Xkcd Scientist Tech Help


Having to “digitize Kaplan-Meier curves” was a running joke where I worked, but whenever sources (whether journal articles or websites) provide data only in graphical form, there’s not much else you can do.


More and more journals provide vector graphics, which is almost raw data (i wonder if there is dedicated svg2csv parser out there)

This is every single meeting I go to. I’ve literally been asked to take an image of a brain and put it in an excel file.


In undergrad. I had a powerpoint of a bunch of images of spectra saved, but forgot the raw files on a thumb drive left in the building. I literally had to write a program to turn pixel traces into numeric values. The error rate wasn’t too bad, and I got the report done on time but - was a not fun at all.

Reminds me of this: https://www.improbable.com/airchives/paperair/volume1/v1i2/Xerox%20Enlargement%20Microscopy-AIR-vol1-no2.pdf .

Overall this XKCD is hilarious and so true. I live/work smack dab in the middle of ML and Science, in a field blending the two long before it was “cool”. Training NN’s with ODE’s psh that’s 1992 stuff… Anyways, so many people in ML think what scientists want is like some super algorithm to solve all problems ever. Really, ML is almost always a last last resort for anything. A lot of the classical techniques for routine analytic work, have great efficacy and if implemented reasonably, are not cumbersome at all and can even be completely automated… Also they tend to have great guarantees(error bounds, reproducible, linearity, etc) with good descriptions. It’s not flashy or headline worthy, but it’s honest, and completely reliable barring serious user error.

On the flip side, you’ll see people in science doing some of the most asinine things out of pure superstition. “I use a slide rule because I’ve always used a slide rule” - “Sir there’s no need to do all that math without pencil and paper, you know a lot of people do this sort of thing on computers”. okay that was a hyperbole, but not far from what I’m getting at.

Fun to be had on both sides. There’s even fun to be had in the name of the people like myself, who are foolish enough to be in the middle of it all…


What scientists think they need: MATLAB, Python, R, C, C++
What scientists actually need: Julia


I’ve used WebPlotDigitizer in a bind before. Works great! haha


What scientists actually need: Julia :julia: with XLSX.jl package to read and write Excel spreadsheet files.

question: What is the best method injecting Julia generated images (png) to Excel file?

Dang nice - don’t think this was around back when I was suffering from the issue. Solid tip I’ll pass it along to other lost souls!
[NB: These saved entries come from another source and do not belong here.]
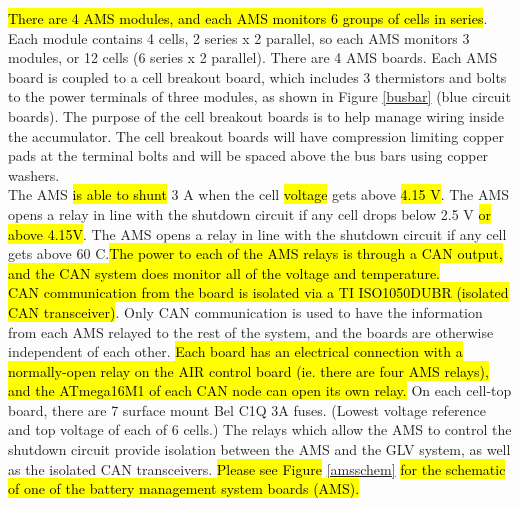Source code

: \documentclass{article}
\DeclareRobustCommand{\hlr}[1]{{\sethlcolor{red}\hl{#1}}}
\begin{document}


           \hlr{There are 4 AMS modules, and each AMS monitors 6 groups of cells in series}. Each module contains 4 cells, 2 series x 2 parallel, so each AMS monitors 3 modules, or 12 cells (6 series x 2 parallel). There are 4 AMS boards. Each AMS board is coupled to a cell breakout board, which includes 3 thermistors and bolts to the power terminals of three modules, as shown in Figure \ref{busbar} (blue circuit boards). The purpose of the cell breakout boards is to help manage wiring inside the accumulator. The cell breakout boards will have compression limiting copper pads at the terminal bolts and will be spaced above the bus bars using copper washers.\\

            The AMS \hlr{is able to shunt} 3 A when the cell \hlr{voltage} gets above \hlr{4.15 V}. The AMS opens a relay in line with the shutdown circuit if any cell drops below 2.5 V \hlr{or above 4.15V}. The AMS opens a relay in line with the shutdown circuit if any cell gets above 60 \degree C.\hlr{The power to each of the AMS relays is through a CAN output, and the CAN system does monitor all of the voltage and temperature.}\\

            \hlr{CAN communication from the board is isolated via a TI ISO1050DUBR (isolated CAN transceiver)}. Only CAN communication is used to have the information from each AMS relayed to the rest of the system, and the boards are otherwise independent of each other. \hlr{Each board has an electrical connection with a normally-open relay on the AIR control board (ie. there are four AMS relays), and the ATmega16M1 of each CAN node can open its own relay.} On each cell-top board, there are 7 surface mount Bel C1Q 3A fuses. (Lowest voltage reference and top voltage of each of 6 cells.) The relays which allow the AMS to control the shutdown circuit provide isolation between the AMS and the GLV system, as well as the isolated CAN transceivers. \hlr{Please see Figure} \ref{amsschem} \hlr{for the schematic of one of the battery management system boards (AMS).}\\
\end{document}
As someone who once used WebPlotDigitizer to read an entire Ternary Phase Diagram, I can say that there is still room for better tooling in this space.

1 Like

The OP posted a joke. Those of us who actually have to access data that people have published in journals only in graph form perceive it slightly differently.


would be a fun Stipple.jl project!

“In a bind”

Lol. I have to use it routinely for getting data to fit models we use in real papers and reports. I still want to cry every time.

Bit of a tale from me… I am an experimental high energy physicist. LEP era.
When I was a grad student I produced histogram plots using a line printer - the HBOOK package would make plots using the characters such as | and *
Many people at the time produced theses by hiring a typist and cutting and pasting histogram plots into the pages. Cutting with scissors and pasting with paste…

I had a fancy VAX workstation and TeX software - I actually used a package called PhyTEX.
I spent literally months, if not years, preparing figures in Postscript to embed in the lovely typeset pages of my thesis. the nearest laser printer was miles away in another lab so I used to get the proofs mailed over! Also colour plots were done on another printer and merged.

The moral here - looking back I spent far too much time making lovely text and figures.
I really should have got a typist and got the work submitted.
The science is the important part.


My 1st scientific work was compiling data from various experiments from the 1960s on. Most publications were only available on paper in the libraries and my co-worker and myself had to photocopy the graphs in the papers and read the numbers by hand. Today I would probably use a more sophisticated method for this), but we actually got it published in PhysRevD :slight_smile:


WebPlotDigitizer is the fundamental force that powers modern science, and I’m pleased that webcomics are finally starting to recognise that fact :laughing: